Abstract
Sleeve gastrectomy is an increasingly performed bariatric procedure associated with low morbidity and good short to medium term effects on weight loss and comorbid conditions. Studies assessing the prevalence of post-operative gastro-esophageal reflux disease (GERD), show sleeve gastrectomy may provoke de novo GERD symptoms or worsening of pre-existing GERD. Pathophysiological mechanisms of GERD after sleeve gastrectomy include a hypotensive lower esophageal sphincter, increased gastro-esophageal pressure gradient and intra-thoracic migration of the remnant stomach. A reduction in the compliance of the gastric remnant may provoke an increase in transient lower esophageal sphincter relaxations. Time-resolved MRI suggests relative gastric stasis in the proximal remnant and increased emptying from the antrum. A lack of standardisation of technique, along with heterogeneity of studies assessing GERD may explain the wide variability in reported results. Simultaneous and careful repair of an associated hiatus hernia may result in a reduction in the prevalence of post-operative GERD.
Financial & competing interests disclosure
The authors have no relevant affiliations or financial involvement with any organization or entity with a financial interest in or financial conflict with the subject matter or materials discussed in the manuscript. This includes employment, consultancies, honoraria, stock ownership or options, expert testimony, grants or patents received or pending or royalties.
No writing assistance was utilized in the production of this manuscript.
Key issues
Wide variability of reported prevalence of gastro-esophageal reflux disease (GERD) after sleeve gastrectomy contributed to heterogeneity in studies.

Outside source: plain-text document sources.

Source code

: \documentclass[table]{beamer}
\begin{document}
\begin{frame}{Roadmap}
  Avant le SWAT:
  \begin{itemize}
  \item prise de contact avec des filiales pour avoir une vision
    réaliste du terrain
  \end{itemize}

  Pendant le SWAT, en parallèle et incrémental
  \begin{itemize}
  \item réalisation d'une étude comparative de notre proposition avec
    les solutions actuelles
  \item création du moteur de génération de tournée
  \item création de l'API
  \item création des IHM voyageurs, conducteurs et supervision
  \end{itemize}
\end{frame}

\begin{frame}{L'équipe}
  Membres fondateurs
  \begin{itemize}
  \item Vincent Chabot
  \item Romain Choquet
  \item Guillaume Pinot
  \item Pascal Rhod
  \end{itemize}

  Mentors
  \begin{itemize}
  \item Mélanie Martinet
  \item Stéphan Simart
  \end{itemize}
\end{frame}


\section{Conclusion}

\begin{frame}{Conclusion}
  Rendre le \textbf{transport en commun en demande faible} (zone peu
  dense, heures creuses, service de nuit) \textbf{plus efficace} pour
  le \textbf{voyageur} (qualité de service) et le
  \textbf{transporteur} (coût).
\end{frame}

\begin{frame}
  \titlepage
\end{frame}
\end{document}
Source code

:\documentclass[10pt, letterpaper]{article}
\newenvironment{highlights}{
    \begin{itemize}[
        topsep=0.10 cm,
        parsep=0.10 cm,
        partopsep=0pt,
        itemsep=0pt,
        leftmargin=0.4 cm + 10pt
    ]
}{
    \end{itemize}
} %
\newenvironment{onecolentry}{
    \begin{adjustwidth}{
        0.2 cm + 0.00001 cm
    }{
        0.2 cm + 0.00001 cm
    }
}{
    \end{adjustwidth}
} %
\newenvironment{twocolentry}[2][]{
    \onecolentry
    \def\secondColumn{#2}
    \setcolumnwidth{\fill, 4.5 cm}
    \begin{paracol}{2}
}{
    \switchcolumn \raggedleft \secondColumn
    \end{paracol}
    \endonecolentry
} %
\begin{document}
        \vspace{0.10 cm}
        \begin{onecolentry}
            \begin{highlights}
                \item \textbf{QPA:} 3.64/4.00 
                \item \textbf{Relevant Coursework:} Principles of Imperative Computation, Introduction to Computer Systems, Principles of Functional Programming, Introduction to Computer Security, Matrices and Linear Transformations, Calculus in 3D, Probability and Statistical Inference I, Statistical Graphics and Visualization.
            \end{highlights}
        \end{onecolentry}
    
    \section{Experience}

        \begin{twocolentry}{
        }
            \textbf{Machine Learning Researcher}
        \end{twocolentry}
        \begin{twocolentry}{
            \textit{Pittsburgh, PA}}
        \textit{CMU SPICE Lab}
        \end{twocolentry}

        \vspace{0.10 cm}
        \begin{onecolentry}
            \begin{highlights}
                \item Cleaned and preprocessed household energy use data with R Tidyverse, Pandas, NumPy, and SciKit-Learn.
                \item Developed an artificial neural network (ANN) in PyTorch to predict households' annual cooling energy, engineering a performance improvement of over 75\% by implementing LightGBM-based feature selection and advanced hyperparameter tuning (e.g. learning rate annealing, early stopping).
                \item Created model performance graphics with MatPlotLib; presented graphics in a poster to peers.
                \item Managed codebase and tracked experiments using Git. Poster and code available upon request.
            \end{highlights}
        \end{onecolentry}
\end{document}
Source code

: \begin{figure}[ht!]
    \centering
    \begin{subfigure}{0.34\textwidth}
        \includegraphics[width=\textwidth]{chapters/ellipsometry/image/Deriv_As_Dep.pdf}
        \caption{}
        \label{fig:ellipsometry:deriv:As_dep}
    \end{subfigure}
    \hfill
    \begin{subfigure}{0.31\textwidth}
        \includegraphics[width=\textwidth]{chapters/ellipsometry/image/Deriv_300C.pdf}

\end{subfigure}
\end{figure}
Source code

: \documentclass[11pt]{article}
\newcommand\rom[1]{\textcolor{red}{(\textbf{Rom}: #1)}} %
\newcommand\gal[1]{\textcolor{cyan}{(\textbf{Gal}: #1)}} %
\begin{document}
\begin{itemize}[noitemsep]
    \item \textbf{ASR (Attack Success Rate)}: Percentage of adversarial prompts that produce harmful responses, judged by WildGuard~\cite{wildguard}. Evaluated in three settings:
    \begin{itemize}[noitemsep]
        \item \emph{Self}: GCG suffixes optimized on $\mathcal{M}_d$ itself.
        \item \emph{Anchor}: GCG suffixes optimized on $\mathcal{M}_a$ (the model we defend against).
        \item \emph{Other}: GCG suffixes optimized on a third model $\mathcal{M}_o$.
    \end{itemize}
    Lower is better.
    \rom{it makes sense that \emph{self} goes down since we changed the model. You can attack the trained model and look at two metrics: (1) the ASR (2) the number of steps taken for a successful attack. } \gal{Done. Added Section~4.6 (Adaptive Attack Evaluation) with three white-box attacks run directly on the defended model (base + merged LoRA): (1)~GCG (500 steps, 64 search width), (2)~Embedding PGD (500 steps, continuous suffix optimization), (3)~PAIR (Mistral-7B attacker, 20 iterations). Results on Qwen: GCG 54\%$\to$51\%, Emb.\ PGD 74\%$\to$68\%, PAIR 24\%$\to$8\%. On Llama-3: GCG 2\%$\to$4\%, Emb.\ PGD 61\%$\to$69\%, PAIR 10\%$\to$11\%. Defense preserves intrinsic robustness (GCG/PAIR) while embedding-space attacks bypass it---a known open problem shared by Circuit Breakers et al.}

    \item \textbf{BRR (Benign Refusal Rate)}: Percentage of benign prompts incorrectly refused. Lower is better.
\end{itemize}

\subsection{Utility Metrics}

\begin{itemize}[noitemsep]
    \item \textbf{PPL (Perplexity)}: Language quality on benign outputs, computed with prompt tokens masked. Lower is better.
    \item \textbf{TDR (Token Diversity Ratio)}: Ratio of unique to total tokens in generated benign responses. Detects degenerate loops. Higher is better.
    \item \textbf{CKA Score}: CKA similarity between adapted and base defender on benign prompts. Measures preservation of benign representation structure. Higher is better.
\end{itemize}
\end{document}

Lack of short- or long-term data using objective measures.
De novo GERD or worsening GERD is a problem in a cohort of post-operative patients in most studies.
Alteration in gastric emptying, either static, faster or slower with differences in motility in the sleeve and the antrum.
Likely to provoke incompetence of the lower esophageal sphincter with an increase in gastric pressure.
Incidence of post-operative GERD may be modified by altering technique (e.g., by concomitant hiatal hernia repair).